China Evergrande Group sold $3 billion in dollar bonds on 23 January, the biggest offshore high-yield bond sale from Asia so far this year. Evergrande is China’s second-largest property developer by sales and is one of China’s most indebted developers. The company has been under pressure to raise funds to cut its large debt pile, which stood at 671.1 billion yuan ($98.88 billion) as of June 2018.

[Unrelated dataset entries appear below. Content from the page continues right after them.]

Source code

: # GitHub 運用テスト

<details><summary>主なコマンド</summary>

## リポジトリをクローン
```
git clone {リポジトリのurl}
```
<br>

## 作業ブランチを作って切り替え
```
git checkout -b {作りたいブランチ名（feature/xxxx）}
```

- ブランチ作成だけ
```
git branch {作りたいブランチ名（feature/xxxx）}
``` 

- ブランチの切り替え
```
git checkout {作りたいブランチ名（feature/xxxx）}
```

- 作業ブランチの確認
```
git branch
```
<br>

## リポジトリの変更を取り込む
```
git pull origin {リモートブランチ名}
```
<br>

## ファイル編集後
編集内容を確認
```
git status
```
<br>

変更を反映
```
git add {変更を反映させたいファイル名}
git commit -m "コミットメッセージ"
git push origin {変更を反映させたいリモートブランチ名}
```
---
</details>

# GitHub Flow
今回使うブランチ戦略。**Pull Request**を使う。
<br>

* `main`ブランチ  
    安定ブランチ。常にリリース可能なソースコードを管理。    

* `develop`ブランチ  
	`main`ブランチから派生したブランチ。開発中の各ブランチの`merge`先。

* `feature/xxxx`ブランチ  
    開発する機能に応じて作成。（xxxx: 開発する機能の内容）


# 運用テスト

The sale was a reopening of $2.1 billion in existing bonds, where an additional $1.1 billion in bonds maturing in 2020, $875 million in bonds maturing in 2021 and $1.025 billion in notes due in 2022 were issued. The yields on the new bonds were a lot higher than the original issue as the bonds were sold below par. The 2020 bonds had a yield of 8.25%, an increase of 125 bps, the 2021 bonds had a yield of 9.5%, an increase of 325 bps, and the 2022 bonds had a yield of 10.5%, an increase of 225 bps.

China’s property developers have been very active in the bond markets in the past few weeks, seeking to take advantage of better market conditions just as they face almost $100 billion in maturing debt both onshore and offshore in 2019. Investors had shied away from junk-rated debt last year as a steep sell-off in markets made deals hard to complete and forced some companies to offer to pay double-digit yields for two-year paper. The Evergrande sale would bring the total raised in dollar bonds by property developers to $7.2 billion so far this year, compared to the $18.8 billion in offshore bonds that were sold in 2018.